The missionaries were escorted back to Port-au-Prince, where Silsby was questioned. Eventually all of the adults were jailed. Silsby immediately began a defense of ignorance, claiming their hearts had been in the right place and they hadn’t thought documentation for children would be required in the context of the emergency. “These people would never do something like this in their own country,” Chief of Haiti’s National Judicial Police Frantz Thermilus said of Silsby’s group. “We must make it clear they cannot do such things in ours.”
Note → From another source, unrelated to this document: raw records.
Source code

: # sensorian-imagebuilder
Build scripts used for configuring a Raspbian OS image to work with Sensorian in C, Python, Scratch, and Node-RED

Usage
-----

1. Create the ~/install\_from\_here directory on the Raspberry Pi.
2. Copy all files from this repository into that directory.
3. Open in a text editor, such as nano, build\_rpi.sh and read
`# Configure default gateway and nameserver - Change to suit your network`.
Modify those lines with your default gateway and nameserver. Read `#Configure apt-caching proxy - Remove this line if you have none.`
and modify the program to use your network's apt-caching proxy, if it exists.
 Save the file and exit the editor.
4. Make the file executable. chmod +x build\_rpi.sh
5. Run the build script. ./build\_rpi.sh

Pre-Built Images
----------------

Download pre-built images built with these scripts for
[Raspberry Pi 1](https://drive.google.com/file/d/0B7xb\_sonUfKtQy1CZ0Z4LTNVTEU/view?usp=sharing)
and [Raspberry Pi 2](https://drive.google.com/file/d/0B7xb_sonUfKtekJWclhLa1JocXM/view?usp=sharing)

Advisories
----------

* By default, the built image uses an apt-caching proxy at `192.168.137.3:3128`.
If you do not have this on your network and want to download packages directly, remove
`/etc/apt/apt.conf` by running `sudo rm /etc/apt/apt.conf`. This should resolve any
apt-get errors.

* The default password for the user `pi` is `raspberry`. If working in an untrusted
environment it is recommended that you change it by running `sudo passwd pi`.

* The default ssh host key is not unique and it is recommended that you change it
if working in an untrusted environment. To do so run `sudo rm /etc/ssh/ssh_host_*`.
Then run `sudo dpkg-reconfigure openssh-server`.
Haiti’s adoption system had been problematic even before the earthquake, however. A 2005 UNICEF report declared Haiti’s adoption program “untransparent.” Many children in Haiti, as in other developing nations, are placed in
crèches,
or orphanages, because of their families’ poverty alone, meaning that orphanages can serve both as homes for truly parentless orphans and as de facto boarding schools for children whose parents can’t afford to feed or care for them but who may continue to visit them and still consider them part of the family. In part because of the proliferation of crèches and also due to a lack of education or language and cultural barriers, some parents may inadvertently relinquish parental consent for their children without realizing the full implications—or, worse, may not relinquish it at all before their children are sent abroad. A group of three doctors and a social worker who went to Haiti shortly after the earthquake wrote in the
New England Journal of Medicine
that “Desperately poor families have often felt compelled to
place children in residential care facilities, only to return later and find that they have been given away for adoption.”
International adoption financially sustains many orphanages, as adoption agencies share with them a percentage of fees, which for Haiti often range from $10,000 to $25,000, paid by adoptive parents in the United States or Europe. Further, prospective adopters frequently pay monthly care stipends of several hundred dollars while a child is still in the orphanage. The money can become a powerful enticement to favor international adoptions over finding domestic adoptive parents for children or helping existing family reclaim them. Considering all of the middlemen involved—lawyers, civil servants, orphanage staff, facilitators, notaries, and more—some estimates value Haiti’s adoption business at $20 million per year, making it one of the more profitable industries in a country where approximately 80 percent of the population lives on less than $2 a day.